The Wilfs Must Balance Continuity and Culture With Their Next Hire

Photo Credit: Jeffrey Becker (USA TODAY Sports)

The Minnesota Vikings are a couple of good decisions away from being great. Unlike other teams with general manager and head coaching vacancies, they have the foundation of a winning team in place. Justin Jefferson is a transcendent superstar. Harrison Smith, Eric Kendricks, and Danielle Hunter give the defense something to build on. Kirk Cousins and Dalvin Cook have expensive contracts, but they give Minnesota’s next GM and coach veteran incumbents at two crucial spots.

Choose the right coach and GM, and the Vikings can join the league’s upper-echelon franchises. We’re talking the Pittsburgh Steelers, Baltimore Ravens, and Seattle Seahawks. The (gasp) Green Bay Packers and the New Orleans Saints. Even the New England Patriots. But if the new GM misses on his coaching hire and gets nothing out of his first couple of drafts, Minnesota will remain in football purgatory. Or worse.

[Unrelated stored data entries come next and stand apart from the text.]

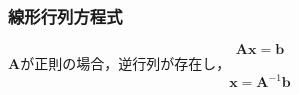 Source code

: \subsubsection{線形行列方程式}$$
\mathbf{A}\mathbf{x}=\mathbf{b}
$$
$\mathbf{A}$が正則の場合，逆行列が存在し，
$$
\mathbf{x}=\mathbf{A}^{-1}\mathbf{b}
$$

Continuity is what separates the NFL’s best organizations from the worst.

  • Bill Belichick has lorded over the Pats since the turn of the century.
  • Mickey Loomis has been the GM in New Orleans since 2002. Sean Payton has coached them since 2006.
  • Kevin Colbert has been the Steelers’ GM since 2000. Mike Tomlin has coached them since 2007.
  • Ozzie Newsome was the GM in Baltimore from 2002 to 2018. Eric DeCosta, their current GM, has been with the Ravens since 1996. John Harbaugh has coached them since 2008.
  • Ted Thompson started running the Packers in 2005, and Brian Gutekunst took over in 2018 after spending 20 years in the organization. They probably held onto Mike McCarthy too long and nailed the Matt LaFleur hire in 2019.
  • John Schneider and Pete Carroll have been together in Seattle since 2010.

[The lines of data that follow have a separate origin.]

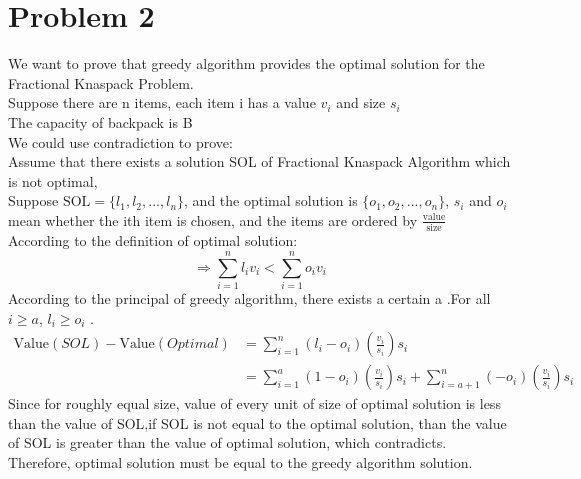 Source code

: \documentclass[a4paper,12pt]{journal}
\begin{document}
\section*{Problem 2}
We want to prove that greedy algorithm provides the optimal solution for the Fractional Knaspack Problem.\\
Suppose there are n items, each item i has a value $v_i$ and size $s_i$\\
The capacity of backpack is B\\
We could use contradiction to prove:\\
Assume that there exists a solution SOL of Fractional Knaspack Algorithm which is not optimal, \\
Suppose $\text{SOL}=\{l_1,l_2,...,l_n\}$, and the optimal solution is $\{o_1,o_2,...,o_n\}$, $s_i$ and $o_i$ mean whether the ith item is chosen, and the items are ordered by $\frac{\text{value}}{\text{size}}$\\
According to the definition of optimal solution:
$$\Rightarrow \sum_{i=1}^{n}l_iv_i<\sum_{i=1}^{n}o_iv_i$$
According to the principal of greedy algorithm, there exists a certain a .For all $i\geq a$,  $l_i\geq o_i$ .\\

	\begin{align}
		\text{Value}(SOL)-\text{Value}(Optimal)&=\sum_{i=1}^{n}(l_i-o_i)(\frac{v_i}{s_i})s_i\\
		&=\sum_{i=1}^{a}(1-o_i)(\frac{v_i}{s_i})s_i+\sum_{i=a+1}^{n}(-o_i)(\frac{v_i}{s_i})s_i
	\end{align}
Since for roughly equal size, value of every unit of size of optimal solution is less than the value of SOL,if SOL is not equal to the optimal solution, than the value of SOL is greater than the value of optimal solution, which contradicts. Therefore, optimal solution must be equal to the greedy algorithm solution. \\
\end{document}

Continuity often gets conflated with mediocrity. Nobody wants Marvin Lewis and Andy Dalton; they want Zac Taylor and Joe Burrow. But an ownership group that seeks to have the same people in place are not settling for middling results. It’s a winning formula — but only if the people you have in place can win you a championship and you can be assured that your commitment to continuity doesn’t adversely affect the people you put in power.

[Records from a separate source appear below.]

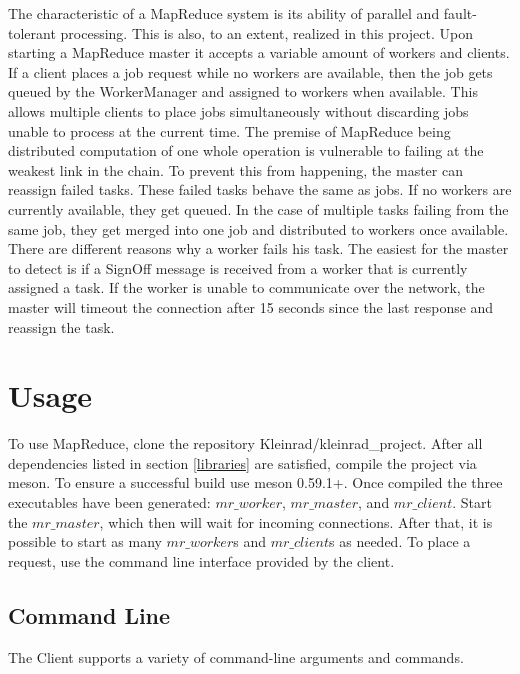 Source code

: \documentclass[12pt, letterpaper]{article}
\begin{document}
The characteristic of a MapReduce system is its ability of parallel and fault-tolerant processing. This is also, to an extent, realized in this project.\newline
Upon starting a MapReduce master it accepts a variable amount of workers and clients. If a client places a job request while no workers are available, then the job gets queued by the WorkerManager and assigned to workers when available. This allows multiple clients to place jobs simultaneously without discarding jobs unable to process at the current time.\newline
The premise of MapReduce being distributed computation of one whole operation is vulnerable to failing at the weakest link in the chain. To prevent this from happening, the master can reassign failed tasks. These failed tasks behave the same as jobs. If no workers are currently available, they get queued. In the case of multiple tasks failing from the same job, they get merged into one job and distributed to workers once available.\newline
There are different reasons why a worker fails his task. The easiest for the master to detect is if a SignOff message is received from a worker that is currently assigned a task. If the worker is unable to communicate over the network, the master will timeout the connection after 15 seconds since the last response and reassign the task. 

\section{Usage}
\label{usage}

To use MapReduce, clone the repository Kleinrad/kleinrad\_project. After all dependencies listed in section \ref{libraries} are satisfied, compile the project via meson. To ensure a successful build use meson 0.59.1+. Once compiled the three executables have been generated: $mr\_worker$, $mr\_master$, and $mr\_client$.\newline
Start the $mr\_master$, which then will wait for incoming connections. After that, it is possible to start as many $mr\_worker$s and $mr\_client$s as needed. To place a request, use the command line interface provided by the client.

\subsection{Command Line}
The Client supports a variety of command-line arguments and commands.
\end{document}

Rick Spielman had been with the Vikings since 2006 and took over as general manager in 2012. Mike Zimmer has coached them since 2014. Continuity turned Spielman into a recluse and Zimmer into a tyrant. Spielman spoke to the media only when required to by the league, and Zimmer failed to greet his players in the hallways and engineered a “fear-based” culture.

Both of them had their merits, as well. Spielman knew how to read the draft board, and he found value with his late selections. Zimmer’s defenses were innovative, and he maximized great players like Smith, Anthony Barr, and Xavier Rhodes.

But their once-endearing quirks became vices over time.

Spielman understood late-round value but started hoarding a concerning amount of picks. Trading for Sam Bradford seemed like warranted urgency. The Yannick Ngakoue and Chris Herndon deals seemed reckless. By being more available to the public, he would have better explained how he values picks and why he feels the need to add players immediately before the season.

Similarly, Zimmer was initially embraced for his curmudgeonly behavior. Who doesn’t embrace a guy who uses his platform to flame-broil McDonald’s for shorting him a burger? He loves his players, but he doesn’t suffer fools! In Zim we trust! However, he eventually became difficult to play for, especially for younger players. That’s not a winning formula in a league where rookies are expected to make an immediate impact.

What made their behavior particularly difficult to explain is that they had more job security than almost anyone else in the league. Spielman could botch a trade or miss on a draft class, and Zimmer didn’t have to win 10 games every year. They both had money left on their contracts when the Wilfs dismissed them.

Ultimately, the Wilfs will benefit from their commitment to continuity, even if Spielman and Zimmer never built a contender. Not only have the Vikings been relevant most of the time they’ve owned the team, but they have trusted people within the organization who are helping them with their GM and coaching search. Chief among them is cap wiz Rob Brzezinski, who has been with the organization since 1999.

It looks like they’ve narrowed down their GM search to Ryan Poles and Kwesi Adofo-Mensah. Whoever they choose will select the next coach. Maybe the Vikings will find their next Payton and Loomis or Tomlin and Colbert. But they might not.

The Wilfs aren’t football people, but they need to do two things. They need to ensure the people they have in place will take the Vikings to heights they never reached under Zimmer and Spielman. And they need to make sure that whoever they hire creates the culture they want and is transparent in their actions.